Stored entries:
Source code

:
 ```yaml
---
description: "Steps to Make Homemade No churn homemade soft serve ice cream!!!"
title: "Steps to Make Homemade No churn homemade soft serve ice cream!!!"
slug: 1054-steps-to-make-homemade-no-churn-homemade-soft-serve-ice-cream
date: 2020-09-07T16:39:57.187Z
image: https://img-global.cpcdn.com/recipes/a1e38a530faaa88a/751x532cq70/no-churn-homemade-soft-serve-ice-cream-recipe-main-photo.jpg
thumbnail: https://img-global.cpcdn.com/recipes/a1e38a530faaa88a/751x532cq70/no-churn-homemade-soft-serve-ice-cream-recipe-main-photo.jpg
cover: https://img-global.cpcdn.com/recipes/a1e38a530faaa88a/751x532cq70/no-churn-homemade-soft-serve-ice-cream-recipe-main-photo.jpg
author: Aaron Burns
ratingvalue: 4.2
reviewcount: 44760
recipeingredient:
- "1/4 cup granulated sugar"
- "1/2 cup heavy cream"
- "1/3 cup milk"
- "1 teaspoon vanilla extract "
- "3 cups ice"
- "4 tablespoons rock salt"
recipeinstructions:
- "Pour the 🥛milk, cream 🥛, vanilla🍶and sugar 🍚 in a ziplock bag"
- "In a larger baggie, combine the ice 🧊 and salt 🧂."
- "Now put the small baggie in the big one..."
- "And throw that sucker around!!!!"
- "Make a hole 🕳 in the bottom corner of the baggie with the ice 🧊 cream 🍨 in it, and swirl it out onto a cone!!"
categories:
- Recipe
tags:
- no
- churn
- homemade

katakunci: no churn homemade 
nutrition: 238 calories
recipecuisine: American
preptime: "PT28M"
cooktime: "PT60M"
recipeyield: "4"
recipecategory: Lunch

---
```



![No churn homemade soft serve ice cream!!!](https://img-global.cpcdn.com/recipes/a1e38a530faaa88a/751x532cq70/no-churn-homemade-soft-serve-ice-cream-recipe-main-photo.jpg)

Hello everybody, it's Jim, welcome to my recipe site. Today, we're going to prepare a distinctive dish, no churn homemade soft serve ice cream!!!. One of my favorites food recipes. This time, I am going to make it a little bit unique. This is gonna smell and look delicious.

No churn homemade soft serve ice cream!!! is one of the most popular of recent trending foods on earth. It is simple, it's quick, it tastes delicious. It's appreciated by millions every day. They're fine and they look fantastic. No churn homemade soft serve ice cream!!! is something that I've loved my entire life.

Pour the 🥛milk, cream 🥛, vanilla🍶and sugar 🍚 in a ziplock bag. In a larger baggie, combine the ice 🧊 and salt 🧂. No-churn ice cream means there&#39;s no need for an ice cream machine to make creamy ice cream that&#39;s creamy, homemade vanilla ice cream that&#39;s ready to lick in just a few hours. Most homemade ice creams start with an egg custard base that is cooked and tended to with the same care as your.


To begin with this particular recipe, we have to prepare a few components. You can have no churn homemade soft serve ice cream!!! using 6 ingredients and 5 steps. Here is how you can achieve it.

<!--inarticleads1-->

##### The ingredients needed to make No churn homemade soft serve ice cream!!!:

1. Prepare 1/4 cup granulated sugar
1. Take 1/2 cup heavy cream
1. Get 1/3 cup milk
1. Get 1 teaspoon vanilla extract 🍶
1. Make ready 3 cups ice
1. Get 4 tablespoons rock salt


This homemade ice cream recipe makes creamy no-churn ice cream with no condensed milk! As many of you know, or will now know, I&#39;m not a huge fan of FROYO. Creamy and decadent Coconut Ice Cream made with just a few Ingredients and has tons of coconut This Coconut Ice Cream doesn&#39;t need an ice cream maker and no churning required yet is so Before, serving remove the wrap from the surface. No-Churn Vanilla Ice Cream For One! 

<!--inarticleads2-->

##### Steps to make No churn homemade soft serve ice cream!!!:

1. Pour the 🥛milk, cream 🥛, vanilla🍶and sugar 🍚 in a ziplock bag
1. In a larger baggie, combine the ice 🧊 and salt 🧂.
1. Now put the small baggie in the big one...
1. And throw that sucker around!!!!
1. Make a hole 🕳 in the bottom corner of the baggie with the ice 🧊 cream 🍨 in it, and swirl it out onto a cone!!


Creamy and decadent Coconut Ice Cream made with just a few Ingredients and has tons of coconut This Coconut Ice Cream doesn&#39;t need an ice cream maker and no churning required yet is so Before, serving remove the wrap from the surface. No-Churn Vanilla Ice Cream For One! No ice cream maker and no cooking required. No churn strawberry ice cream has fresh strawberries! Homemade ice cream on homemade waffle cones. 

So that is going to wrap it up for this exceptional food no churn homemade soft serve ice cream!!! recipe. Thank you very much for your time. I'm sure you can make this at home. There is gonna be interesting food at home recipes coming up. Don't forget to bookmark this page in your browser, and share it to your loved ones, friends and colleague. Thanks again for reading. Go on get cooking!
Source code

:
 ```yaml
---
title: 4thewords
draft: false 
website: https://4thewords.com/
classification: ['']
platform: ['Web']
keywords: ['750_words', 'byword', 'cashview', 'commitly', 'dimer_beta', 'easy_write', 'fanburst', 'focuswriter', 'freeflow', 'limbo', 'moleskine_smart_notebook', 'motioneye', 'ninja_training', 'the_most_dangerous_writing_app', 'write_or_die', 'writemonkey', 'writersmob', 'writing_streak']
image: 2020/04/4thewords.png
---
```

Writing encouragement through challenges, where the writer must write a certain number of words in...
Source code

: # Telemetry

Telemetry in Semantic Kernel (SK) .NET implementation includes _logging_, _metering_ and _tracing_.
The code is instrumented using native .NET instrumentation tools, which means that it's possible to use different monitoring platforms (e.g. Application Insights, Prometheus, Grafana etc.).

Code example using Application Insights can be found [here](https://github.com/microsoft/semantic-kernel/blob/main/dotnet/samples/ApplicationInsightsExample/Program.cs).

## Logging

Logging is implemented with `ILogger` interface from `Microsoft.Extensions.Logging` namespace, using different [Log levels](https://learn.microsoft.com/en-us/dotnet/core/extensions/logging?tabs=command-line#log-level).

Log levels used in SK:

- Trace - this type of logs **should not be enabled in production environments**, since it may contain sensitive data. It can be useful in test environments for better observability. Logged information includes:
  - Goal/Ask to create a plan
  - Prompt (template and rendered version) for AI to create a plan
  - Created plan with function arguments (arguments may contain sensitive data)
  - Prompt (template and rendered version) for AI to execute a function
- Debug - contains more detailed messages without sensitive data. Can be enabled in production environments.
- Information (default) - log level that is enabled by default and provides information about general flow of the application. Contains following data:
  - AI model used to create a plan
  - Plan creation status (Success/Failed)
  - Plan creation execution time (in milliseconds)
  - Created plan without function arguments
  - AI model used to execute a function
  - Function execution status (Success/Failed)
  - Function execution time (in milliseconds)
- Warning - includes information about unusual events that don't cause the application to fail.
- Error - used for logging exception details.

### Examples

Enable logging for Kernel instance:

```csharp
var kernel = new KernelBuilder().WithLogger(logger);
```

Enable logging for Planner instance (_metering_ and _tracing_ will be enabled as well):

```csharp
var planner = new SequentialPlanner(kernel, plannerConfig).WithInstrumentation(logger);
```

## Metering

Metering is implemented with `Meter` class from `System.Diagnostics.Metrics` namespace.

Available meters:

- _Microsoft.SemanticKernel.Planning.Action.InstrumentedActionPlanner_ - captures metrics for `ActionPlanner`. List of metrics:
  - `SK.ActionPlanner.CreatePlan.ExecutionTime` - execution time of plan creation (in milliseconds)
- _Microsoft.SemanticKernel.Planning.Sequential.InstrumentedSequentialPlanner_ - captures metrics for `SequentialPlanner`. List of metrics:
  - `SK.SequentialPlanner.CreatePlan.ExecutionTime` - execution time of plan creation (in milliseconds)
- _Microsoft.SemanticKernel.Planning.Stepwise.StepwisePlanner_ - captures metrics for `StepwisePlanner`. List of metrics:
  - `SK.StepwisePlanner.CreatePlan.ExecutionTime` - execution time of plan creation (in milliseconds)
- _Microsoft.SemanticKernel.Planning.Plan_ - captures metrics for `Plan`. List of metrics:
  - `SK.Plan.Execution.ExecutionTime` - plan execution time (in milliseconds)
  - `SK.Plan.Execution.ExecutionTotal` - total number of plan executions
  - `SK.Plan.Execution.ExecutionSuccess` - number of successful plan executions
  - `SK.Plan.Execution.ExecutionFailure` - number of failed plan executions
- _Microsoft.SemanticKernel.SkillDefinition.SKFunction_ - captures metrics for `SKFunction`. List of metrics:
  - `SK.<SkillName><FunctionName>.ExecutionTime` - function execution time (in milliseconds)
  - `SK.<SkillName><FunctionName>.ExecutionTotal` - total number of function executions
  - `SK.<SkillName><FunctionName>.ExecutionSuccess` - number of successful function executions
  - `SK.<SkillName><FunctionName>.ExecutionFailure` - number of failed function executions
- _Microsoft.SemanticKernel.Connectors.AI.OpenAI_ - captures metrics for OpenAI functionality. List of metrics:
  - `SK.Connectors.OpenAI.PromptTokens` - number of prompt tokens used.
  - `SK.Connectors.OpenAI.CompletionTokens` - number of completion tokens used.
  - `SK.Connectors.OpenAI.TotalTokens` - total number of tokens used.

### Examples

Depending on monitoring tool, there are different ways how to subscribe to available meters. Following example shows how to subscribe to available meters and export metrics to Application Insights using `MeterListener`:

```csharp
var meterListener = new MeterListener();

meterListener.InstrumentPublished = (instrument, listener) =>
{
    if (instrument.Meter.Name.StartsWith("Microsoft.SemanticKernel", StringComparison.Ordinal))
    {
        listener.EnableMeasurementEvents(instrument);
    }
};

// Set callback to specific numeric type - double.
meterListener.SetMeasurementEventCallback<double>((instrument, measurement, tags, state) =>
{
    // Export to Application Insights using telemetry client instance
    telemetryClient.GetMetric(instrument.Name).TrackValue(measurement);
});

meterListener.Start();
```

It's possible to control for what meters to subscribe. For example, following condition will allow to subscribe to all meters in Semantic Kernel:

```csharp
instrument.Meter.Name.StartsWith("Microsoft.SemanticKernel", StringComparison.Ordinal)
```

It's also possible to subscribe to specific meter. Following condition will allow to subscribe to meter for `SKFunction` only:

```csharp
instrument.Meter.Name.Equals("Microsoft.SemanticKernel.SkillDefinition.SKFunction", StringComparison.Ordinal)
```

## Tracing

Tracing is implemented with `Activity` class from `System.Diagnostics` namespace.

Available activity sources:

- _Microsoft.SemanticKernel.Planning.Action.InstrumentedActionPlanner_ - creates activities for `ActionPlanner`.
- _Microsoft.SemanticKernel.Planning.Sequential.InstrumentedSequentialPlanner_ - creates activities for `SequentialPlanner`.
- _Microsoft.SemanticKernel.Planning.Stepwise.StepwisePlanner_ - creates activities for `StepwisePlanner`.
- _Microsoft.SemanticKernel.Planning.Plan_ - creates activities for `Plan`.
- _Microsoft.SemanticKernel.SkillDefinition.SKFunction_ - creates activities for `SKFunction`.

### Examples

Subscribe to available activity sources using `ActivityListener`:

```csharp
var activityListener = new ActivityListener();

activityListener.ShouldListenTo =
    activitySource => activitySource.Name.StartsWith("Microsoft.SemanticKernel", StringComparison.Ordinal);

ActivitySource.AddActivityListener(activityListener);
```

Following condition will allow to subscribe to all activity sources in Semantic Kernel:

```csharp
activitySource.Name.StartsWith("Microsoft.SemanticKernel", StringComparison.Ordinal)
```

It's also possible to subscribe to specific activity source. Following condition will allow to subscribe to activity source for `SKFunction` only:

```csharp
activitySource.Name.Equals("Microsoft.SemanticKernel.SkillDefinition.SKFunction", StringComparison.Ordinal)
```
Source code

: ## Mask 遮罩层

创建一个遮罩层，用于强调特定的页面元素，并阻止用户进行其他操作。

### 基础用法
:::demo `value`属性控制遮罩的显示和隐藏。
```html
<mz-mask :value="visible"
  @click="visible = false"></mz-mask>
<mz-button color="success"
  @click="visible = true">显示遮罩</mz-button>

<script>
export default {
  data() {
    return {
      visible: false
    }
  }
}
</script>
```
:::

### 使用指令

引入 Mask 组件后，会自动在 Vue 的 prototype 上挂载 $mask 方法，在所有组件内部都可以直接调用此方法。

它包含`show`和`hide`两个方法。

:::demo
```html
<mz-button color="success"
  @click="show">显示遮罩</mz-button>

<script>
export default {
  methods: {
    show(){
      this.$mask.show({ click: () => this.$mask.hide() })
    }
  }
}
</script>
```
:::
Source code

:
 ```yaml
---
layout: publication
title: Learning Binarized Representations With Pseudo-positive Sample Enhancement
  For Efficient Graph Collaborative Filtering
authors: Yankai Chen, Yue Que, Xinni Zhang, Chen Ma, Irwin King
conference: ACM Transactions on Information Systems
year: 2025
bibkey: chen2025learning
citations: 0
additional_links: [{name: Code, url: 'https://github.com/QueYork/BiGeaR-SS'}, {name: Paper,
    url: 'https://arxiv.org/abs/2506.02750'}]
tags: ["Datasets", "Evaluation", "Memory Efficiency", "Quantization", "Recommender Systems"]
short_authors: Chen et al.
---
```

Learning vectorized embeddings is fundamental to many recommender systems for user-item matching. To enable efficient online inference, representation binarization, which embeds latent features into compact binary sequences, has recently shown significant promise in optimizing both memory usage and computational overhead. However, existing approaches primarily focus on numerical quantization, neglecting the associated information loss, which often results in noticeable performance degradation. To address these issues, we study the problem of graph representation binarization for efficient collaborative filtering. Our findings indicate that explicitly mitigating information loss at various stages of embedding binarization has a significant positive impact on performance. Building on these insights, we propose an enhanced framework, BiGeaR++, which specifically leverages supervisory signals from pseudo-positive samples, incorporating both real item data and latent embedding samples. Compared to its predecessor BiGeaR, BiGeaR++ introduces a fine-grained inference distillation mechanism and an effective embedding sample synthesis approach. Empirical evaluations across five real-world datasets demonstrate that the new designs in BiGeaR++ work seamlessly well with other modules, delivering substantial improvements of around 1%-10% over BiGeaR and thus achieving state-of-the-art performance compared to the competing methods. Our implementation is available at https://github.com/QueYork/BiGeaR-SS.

» What you are asked to do: From the entries, copy out each line containing the word "Diagnostics".

» Answer space:
Metering is implemented with `Meter` class from `System.Diagnostics.Metrics` namespace.
Tracing is implemented with `Activity` class from `System.Diagnostics` namespace.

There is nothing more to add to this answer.